**Exercise directions**
Determine which lines of the records include the word "于意云何", and copy them.

**Task input**

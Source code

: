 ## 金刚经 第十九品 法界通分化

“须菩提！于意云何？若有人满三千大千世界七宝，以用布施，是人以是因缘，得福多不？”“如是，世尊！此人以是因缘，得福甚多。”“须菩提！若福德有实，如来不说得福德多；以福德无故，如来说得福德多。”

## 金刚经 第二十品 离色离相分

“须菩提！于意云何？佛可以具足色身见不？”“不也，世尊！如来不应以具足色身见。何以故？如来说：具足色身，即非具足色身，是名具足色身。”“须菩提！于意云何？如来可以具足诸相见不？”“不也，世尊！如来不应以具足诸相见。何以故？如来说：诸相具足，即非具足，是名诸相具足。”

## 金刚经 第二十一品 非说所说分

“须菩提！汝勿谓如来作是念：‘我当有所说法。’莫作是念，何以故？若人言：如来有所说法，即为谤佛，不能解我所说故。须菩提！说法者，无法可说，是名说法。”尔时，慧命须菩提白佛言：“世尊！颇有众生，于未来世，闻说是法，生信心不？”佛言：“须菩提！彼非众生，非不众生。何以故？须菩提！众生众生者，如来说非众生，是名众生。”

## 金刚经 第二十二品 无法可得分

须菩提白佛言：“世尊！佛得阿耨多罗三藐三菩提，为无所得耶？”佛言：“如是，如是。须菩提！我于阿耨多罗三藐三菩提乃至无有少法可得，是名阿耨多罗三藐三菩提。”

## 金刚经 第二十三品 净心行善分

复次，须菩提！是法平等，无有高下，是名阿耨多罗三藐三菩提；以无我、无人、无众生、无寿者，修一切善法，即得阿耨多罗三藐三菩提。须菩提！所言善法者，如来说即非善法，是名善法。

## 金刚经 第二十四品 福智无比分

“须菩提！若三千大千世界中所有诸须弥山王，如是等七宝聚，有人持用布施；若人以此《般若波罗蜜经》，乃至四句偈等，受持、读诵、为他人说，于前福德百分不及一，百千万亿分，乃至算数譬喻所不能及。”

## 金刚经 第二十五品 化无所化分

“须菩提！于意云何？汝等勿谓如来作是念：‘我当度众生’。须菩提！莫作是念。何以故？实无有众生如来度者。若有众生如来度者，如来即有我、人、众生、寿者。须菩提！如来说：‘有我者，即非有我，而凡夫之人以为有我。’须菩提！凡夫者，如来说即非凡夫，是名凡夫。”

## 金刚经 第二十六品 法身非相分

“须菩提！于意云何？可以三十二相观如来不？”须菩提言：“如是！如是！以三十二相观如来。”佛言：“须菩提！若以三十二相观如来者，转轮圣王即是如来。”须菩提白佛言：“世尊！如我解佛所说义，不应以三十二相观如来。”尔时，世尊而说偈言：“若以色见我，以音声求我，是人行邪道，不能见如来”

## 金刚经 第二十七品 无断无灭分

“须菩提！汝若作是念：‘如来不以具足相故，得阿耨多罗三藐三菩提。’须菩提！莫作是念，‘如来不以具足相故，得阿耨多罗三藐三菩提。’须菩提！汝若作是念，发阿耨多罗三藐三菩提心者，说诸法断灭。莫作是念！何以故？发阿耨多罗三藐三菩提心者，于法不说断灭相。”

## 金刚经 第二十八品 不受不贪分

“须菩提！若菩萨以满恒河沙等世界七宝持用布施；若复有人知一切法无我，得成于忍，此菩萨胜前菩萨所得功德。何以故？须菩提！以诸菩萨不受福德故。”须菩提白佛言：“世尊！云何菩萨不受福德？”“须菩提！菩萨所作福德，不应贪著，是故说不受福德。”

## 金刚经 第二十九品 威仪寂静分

**Written response**
“须菩提！于意云何？若有人满三千大千世界七宝，以用布施，是人以是因缘，得福多不？”“如是，世尊！此人以是因缘，得福甚多。”“须菩提！若福德有实，如来不说得福德多；以福德无故，如来说得福德多。”
“须菩提！于意云何？佛可以具足色身见不？”“不也，世尊！如来不应以具足色身见。何以故？如来说：具足色身，即非具足色身，是名具足色身。”“须菩提！于意云何？如来可以具足诸相见不？”“不也，世尊！如来不应以具足诸相见。何以故？如来说：诸相具足，即非具足，是名诸相具足。”
“须菩提！于意云何？汝等勿谓如来作是念：‘我当度众生’。须菩提！莫作是念。何以故？实无有众生如来度者。若有众生如来度者，如来即有我、人、众生、寿者。须菩提！如来说：‘有我者，即非有我，而凡夫之人以为有我。’须菩提！凡夫者，如来说即非凡夫，是名凡夫。”
“须菩提！于意云何？可以三十二相观如来不？”须菩提言：“如是！如是！以三十二相观如来。”佛言：“须菩提！若以三十二相观如来者，转轮圣王即是如来。”须菩提白佛言：“世尊！如我解佛所说义，不应以三十二相观如来。”尔时，世尊而说偈言：“若以色见我，以音声求我，是人行邪道，不能见如来”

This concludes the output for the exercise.